(Exercise inputs Opens)

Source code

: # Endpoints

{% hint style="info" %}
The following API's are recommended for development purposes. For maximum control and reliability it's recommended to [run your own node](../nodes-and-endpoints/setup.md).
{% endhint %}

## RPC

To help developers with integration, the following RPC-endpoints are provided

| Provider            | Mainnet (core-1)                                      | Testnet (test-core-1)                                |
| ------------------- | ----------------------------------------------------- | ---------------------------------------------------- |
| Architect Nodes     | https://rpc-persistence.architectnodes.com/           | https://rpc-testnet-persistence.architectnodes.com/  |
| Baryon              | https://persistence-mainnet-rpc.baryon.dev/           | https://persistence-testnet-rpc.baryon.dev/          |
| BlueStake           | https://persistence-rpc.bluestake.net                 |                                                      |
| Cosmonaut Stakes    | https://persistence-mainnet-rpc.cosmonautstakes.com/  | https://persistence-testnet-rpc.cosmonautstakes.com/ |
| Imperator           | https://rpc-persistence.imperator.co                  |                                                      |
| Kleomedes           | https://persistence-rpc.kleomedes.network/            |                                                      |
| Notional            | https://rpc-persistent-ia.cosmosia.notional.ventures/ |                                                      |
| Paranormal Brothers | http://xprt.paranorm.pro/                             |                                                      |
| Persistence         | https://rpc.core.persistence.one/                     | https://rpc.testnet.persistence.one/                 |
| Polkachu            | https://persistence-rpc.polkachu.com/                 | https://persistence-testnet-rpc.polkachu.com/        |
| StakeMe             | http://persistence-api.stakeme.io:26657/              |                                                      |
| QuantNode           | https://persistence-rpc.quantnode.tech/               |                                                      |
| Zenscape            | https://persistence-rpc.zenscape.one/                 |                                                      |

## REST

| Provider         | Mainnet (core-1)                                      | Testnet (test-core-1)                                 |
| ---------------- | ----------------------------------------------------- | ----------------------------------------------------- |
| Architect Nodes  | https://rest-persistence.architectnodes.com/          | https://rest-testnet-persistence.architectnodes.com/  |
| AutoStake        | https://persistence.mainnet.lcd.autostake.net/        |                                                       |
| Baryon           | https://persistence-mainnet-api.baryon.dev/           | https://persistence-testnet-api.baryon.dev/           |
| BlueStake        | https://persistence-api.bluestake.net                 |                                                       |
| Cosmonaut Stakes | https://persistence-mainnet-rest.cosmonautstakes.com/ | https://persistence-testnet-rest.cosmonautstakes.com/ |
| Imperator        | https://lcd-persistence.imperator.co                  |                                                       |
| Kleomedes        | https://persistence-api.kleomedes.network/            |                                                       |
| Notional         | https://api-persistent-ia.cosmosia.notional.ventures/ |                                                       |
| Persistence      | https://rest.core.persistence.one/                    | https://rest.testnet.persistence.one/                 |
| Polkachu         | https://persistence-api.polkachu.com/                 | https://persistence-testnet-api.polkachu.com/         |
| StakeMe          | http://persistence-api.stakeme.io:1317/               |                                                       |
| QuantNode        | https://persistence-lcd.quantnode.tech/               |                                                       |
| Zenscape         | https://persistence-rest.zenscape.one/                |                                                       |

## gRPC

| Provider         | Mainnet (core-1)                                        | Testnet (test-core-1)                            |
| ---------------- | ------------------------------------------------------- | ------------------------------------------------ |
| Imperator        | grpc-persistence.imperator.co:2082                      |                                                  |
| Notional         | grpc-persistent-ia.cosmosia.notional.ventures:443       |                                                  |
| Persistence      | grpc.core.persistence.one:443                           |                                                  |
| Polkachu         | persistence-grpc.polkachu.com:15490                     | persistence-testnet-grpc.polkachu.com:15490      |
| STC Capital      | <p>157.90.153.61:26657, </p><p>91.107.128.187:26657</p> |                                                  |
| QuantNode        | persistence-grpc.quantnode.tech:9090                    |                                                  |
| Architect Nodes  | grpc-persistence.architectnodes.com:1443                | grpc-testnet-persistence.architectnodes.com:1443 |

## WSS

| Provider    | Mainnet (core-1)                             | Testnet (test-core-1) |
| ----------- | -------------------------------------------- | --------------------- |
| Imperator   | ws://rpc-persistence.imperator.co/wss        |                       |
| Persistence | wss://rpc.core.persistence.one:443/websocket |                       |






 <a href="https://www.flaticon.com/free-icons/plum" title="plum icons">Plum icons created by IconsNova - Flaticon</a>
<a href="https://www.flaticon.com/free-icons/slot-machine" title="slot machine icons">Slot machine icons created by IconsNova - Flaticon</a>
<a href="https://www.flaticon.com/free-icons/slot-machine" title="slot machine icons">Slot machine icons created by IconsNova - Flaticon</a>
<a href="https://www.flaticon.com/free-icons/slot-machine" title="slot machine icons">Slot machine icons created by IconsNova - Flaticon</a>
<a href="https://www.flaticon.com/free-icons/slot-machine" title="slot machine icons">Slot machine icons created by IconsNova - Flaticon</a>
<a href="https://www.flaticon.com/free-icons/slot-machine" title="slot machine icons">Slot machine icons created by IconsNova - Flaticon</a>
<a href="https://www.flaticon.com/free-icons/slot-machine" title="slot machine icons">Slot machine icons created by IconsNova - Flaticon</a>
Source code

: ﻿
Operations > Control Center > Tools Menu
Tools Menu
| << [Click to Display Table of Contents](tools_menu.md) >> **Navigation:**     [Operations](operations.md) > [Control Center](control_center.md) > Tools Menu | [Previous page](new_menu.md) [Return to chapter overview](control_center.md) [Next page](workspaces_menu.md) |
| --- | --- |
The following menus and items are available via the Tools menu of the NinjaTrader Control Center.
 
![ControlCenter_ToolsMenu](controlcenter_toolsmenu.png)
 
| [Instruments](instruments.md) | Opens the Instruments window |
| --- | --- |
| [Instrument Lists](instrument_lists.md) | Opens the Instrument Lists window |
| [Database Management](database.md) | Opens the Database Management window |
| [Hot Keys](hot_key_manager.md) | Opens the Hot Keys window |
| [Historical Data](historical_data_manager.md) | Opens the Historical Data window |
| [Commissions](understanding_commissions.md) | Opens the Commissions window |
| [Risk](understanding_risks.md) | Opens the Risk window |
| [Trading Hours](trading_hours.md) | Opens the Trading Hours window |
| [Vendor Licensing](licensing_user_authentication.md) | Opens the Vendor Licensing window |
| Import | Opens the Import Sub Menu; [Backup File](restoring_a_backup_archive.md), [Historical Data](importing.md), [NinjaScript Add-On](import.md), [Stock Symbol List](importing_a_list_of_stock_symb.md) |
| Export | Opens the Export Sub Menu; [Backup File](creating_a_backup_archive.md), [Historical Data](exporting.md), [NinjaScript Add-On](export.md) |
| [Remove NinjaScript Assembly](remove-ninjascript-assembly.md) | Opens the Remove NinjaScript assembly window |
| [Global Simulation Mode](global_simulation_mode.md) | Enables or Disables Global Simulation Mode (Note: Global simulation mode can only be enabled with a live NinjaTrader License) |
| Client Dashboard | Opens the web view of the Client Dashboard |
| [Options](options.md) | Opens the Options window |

(Exercise inputs Closes)

Go through the records above and repeat each one exactly.

▸ Finished task:
Source code

: # Endpoints

{% hint style="info" %}
The following API's are recommended for development purposes. For maximum control and reliability it's recommended to [run your own node](../nodes-and-endpoints/setup.md).
{% endhint %}

## RPC

To help developers with integration, the following RPC-endpoints are provided

| Provider            | Mainnet (core-1)                                      | Testnet (test-core-1)                                |
| ------------------- | ----------------------------------------------------- | ---------------------------------------------------- |
| Architect Nodes     | https://rpc-persistence.architectnodes.com/           | https://rpc-testnet-persistence.architectnodes.com/  |
| Baryon              | https://persistence-mainnet-rpc.baryon.dev/           | https://persistence-testnet-rpc.baryon.dev/          |
| BlueStake           | https://persistence-rpc.bluestake.net                 |                                                      |
| Cosmonaut Stakes    | https://persistence-mainnet-rpc.cosmonautstakes.com/  | https://persistence-testnet-rpc.cosmonautstakes.com/ |
| Imperator           | https://rpc-persistence.imperator.co                  |                                                      |
| Kleomedes           | https://persistence-rpc.kleomedes.network/            |                                                      |
| Notional            | https://rpc-persistent-ia.cosmosia.notional.ventures/ |                                                      |
| Paranormal Brothers | http://xprt.paranorm.pro/                             |                                                      |
| Persistence         | https://rpc.core.persistence.one/                     | https://rpc.testnet.persistence.one/                 |
| Polkachu            | https://persistence-rpc.polkachu.com/                 | https://persistence-testnet-rpc.polkachu.com/        |
| StakeMe             | http://persistence-api.stakeme.io:26657/              |                                                      |
| QuantNode           | https://persistence-rpc.quantnode.tech/               |                                                      |
| Zenscape            | https://persistence-rpc.zenscape.one/                 |                                                      |

## REST

| Provider         | Mainnet (core-1)                                      | Testnet (test-core-1)                                 |
| ---------------- | ----------------------------------------------------- | ----------------------------------------------------- |
| Architect Nodes  | https://rest-persistence.architectnodes.com/          | https://rest-testnet-persistence.architectnodes.com/  |
| AutoStake        | https://persistence.mainnet.lcd.autostake.net/        |                                                       |
| Baryon           | https://persistence-mainnet-api.baryon.dev/           | https://persistence-testnet-api.baryon.dev/           |
| BlueStake        | https://persistence-api.bluestake.net                 |                                                       |
| Cosmonaut Stakes | https://persistence-mainnet-rest.cosmonautstakes.com/ | https://persistence-testnet-rest.cosmonautstakes.com/ |
| Imperator        | https://lcd-persistence.imperator.co                  |                                                       |
| Kleomedes        | https://persistence-api.kleomedes.network/            |                                                       |
| Notional         | https://api-persistent-ia.cosmosia.notional.ventures/ |                                                       |
| Persistence      | https://rest.core.persistence.one/                    | https://rest.testnet.persistence.one/                 |
| Polkachu         | https://persistence-api.polkachu.com/                 | https://persistence-testnet-api.polkachu.com/         |
| StakeMe          | http://persistence-api.stakeme.io:1317/               |                                                       |
| QuantNode        | https://persistence-lcd.quantnode.tech/               |                                                       |
| Zenscape         | https://persistence-rest.zenscape.one/                |                                                       |

## gRPC

| Provider         | Mainnet (core-1)                                        | Testnet (test-core-1)                            |
| ---------------- | ------------------------------------------------------- | ------------------------------------------------ |
| Imperator        | grpc-persistence.imperator.co:2082                      |                                                  |
| Notional         | grpc-persistent-ia.cosmosia.notional.ventures:443       |                                                  |
| Persistence      | grpc.core.persistence.one:443                           |                                                  |
| Polkachu         | persistence-grpc.polkachu.com:15490                     | persistence-testnet-grpc.polkachu.com:15490      |
| STC Capital      | <p>157.90.153.61:26657, </p><p>91.107.128.187:26657</p> |                                                  |
| QuantNode        | persistence-grpc.quantnode.tech:9090                    |                                                  |
| Architect Nodes  | grpc-persistence.architectnodes.com:1443                | grpc-testnet-persistence.architectnodes.com:1443 |

## WSS

| Provider    | Mainnet (core-1)                             | Testnet (test-core-1) |
| ----------- | -------------------------------------------- | --------------------- |
| Imperator   | ws://rpc-persistence.imperator.co/wss        |                       |
| Persistence | wss://rpc.core.persistence.one:443/websocket |                       |






 <a href="https://www.flaticon.com/free-icons/plum" title="plum icons">Plum icons created by IconsNova - Flaticon</a>
<a href="https://www.flaticon.com/free-icons/slot-machine" title="slot machine icons">Slot machine icons created by IconsNova - Flaticon</a>
<a href="https://www.flaticon.com/free-icons/slot-machine" title="slot machine icons">Slot machine icons created by IconsNova - Flaticon</a>
<a href="https://www.flaticon.com/free-icons/slot-machine" title="slot machine icons">Slot machine icons created by IconsNova - Flaticon</a>
<a href="https://www.flaticon.com/free-icons/slot-machine" title="slot machine icons">Slot machine icons created by IconsNova - Flaticon</a>
<a href="https://www.flaticon.com/free-icons/slot-machine" title="slot machine icons">Slot machine icons created by IconsNova - Flaticon</a>
<a href="https://www.flaticon.com/free-icons/slot-machine" title="slot machine icons">Slot machine icons created by IconsNova - Flaticon</a>
Source code

: ﻿
Operations > Control Center > Tools Menu
Tools Menu
| << [Click to Display Table of Contents](tools_menu.md) >> **Navigation:**     [Operations](operations.md) > [Control Center](control_center.md) > Tools Menu | [Previous page](new_menu.md) [Return to chapter overview](control_center.md) [Next page](workspaces_menu.md) |
| --- | --- |
The following menus and items are available via the Tools menu of the NinjaTrader Control Center.
 
![ControlCenter_ToolsMenu](controlcenter_toolsmenu.png)
 
| [Instruments](instruments.md) | Opens the Instruments window |
| --- | --- |
| [Instrument Lists](instrument_lists.md) | Opens the Instrument Lists window |
| [Database Management](database.md) | Opens the Database Management window |
| [Hot Keys](hot_key_manager.md) | Opens the Hot Keys window |
| [Historical Data](historical_data_manager.md) | Opens the Historical Data window |
| [Commissions](understanding_commissions.md) | Opens the Commissions window |
| [Risk](understanding_risks.md) | Opens the Risk window |
| [Trading Hours](trading_hours.md) | Opens the Trading Hours window |
| [Vendor Licensing](licensing_user_authentication.md) | Opens the Vendor Licensing window |
| Import | Opens the Import Sub Menu; [Backup File](restoring_a_backup_archive.md), [Historical Data](importing.md), [NinjaScript Add-On](import.md), [Stock Symbol List](importing_a_list_of_stock_symb.md) |
| Export | Opens the Export Sub Menu; [Backup File](creating_a_backup_archive.md), [Historical Data](exporting.md), [NinjaScript Add-On](export.md) |
| [Remove NinjaScript Assembly](remove-ninjascript-assembly.md) | Opens the Remove NinjaScript assembly window |
| [Global Simulation Mode](global_simulation_mode.md) | Enables or Disables Global Simulation Mode (Note: Global simulation mode can only be enabled with a live NinjaTrader License) |
| Client Dashboard | Opens the web view of the Client Dashboard |
| [Options](options.md) | Opens the Options window |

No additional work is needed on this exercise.